> [Your instructions]: A word-for-word restatement of every entry is what is needed here.

> [Exercise material]:
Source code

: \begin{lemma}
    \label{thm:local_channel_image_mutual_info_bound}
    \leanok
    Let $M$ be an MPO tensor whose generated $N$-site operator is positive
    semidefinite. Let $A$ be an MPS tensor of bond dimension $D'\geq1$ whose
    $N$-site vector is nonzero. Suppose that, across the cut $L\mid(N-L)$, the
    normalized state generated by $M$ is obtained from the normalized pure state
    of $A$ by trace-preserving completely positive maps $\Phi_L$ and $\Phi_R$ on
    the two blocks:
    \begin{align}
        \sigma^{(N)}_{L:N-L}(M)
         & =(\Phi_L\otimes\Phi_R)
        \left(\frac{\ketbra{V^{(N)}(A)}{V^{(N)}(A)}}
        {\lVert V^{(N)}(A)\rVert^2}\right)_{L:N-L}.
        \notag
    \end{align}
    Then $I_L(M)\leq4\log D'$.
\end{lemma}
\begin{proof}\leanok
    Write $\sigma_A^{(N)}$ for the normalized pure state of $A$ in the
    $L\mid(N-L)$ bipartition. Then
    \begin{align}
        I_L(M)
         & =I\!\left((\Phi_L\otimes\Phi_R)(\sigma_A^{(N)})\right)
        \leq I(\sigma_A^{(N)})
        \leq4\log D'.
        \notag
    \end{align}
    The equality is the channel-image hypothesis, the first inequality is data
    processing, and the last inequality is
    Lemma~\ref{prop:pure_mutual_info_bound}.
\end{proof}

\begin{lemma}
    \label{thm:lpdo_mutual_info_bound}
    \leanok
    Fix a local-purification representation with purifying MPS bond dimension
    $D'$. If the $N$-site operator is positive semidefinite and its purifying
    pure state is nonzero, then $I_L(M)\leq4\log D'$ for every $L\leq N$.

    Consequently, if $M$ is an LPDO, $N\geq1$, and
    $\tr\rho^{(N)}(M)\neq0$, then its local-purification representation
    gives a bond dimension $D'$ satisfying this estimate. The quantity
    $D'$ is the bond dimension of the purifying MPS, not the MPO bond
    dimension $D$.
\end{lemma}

> [Solution for this problem]:
Source code

: \begin{lemma}
    \label{thm:local_channel_image_mutual_info_bound}
    \leanok
    Let $M$ be an MPO tensor whose generated $N$-site operator is positive
    semidefinite. Let $A$ be an MPS tensor of bond dimension $D'\geq1$ whose
    $N$-site vector is nonzero. Suppose that, across the cut $L\mid(N-L)$, the
    normalized state generated by $M$ is obtained from the normalized pure state
    of $A$ by trace-preserving completely positive maps $\Phi_L$ and $\Phi_R$ on
    the two blocks:
    \begin{align}
        \sigma^{(N)}_{L:N-L}(M)
         & =(\Phi_L\otimes\Phi_R)
        \left(\frac{\ketbra{V^{(N)}(A)}{V^{(N)}(A)}}
        {\lVert V^{(N)}(A)\rVert^2}\right)_{L:N-L}.
        \notag
    \end{align}
    Then $I_L(M)\leq4\log D'$.
\end{lemma}
\begin{proof}\leanok
    Write $\sigma_A^{(N)}$ for the normalized pure state of $A$ in the
    $L\mid(N-L)$ bipartition. Then
    \begin{align}
        I_L(M)
         & =I\!\left((\Phi_L\otimes\Phi_R)(\sigma_A^{(N)})\right)
        \leq I(\sigma_A^{(N)})
        \leq4\log D'.
        \notag
    \end{align}
    The equality is the channel-image hypothesis, the first inequality is data
    processing, and the last inequality is
    Lemma~\ref{prop:pure_mutual_info_bound}.
\end{proof}

\begin{lemma}
    \label{thm:lpdo_mutual_info_bound}
    \leanok
    Fix a local-purification representation with purifying MPS bond dimension
    $D'$. If the $N$-site operator is positive semidefinite and its purifying
    pure state is nonzero, then $I_L(M)\leq4\log D'$ for every $L\leq N$.

    Consequently, if $M$ is an LPDO, $N\geq1$, and
    $\tr\rho^{(N)}(M)\neq0$, then its local-purification representation
    gives a bond dimension $D'$ satisfying this estimate. The quantity
    $D'$ is the bond dimension of the purifying MPS, not the MPO bond
    dimension $D$.
\end{lemma}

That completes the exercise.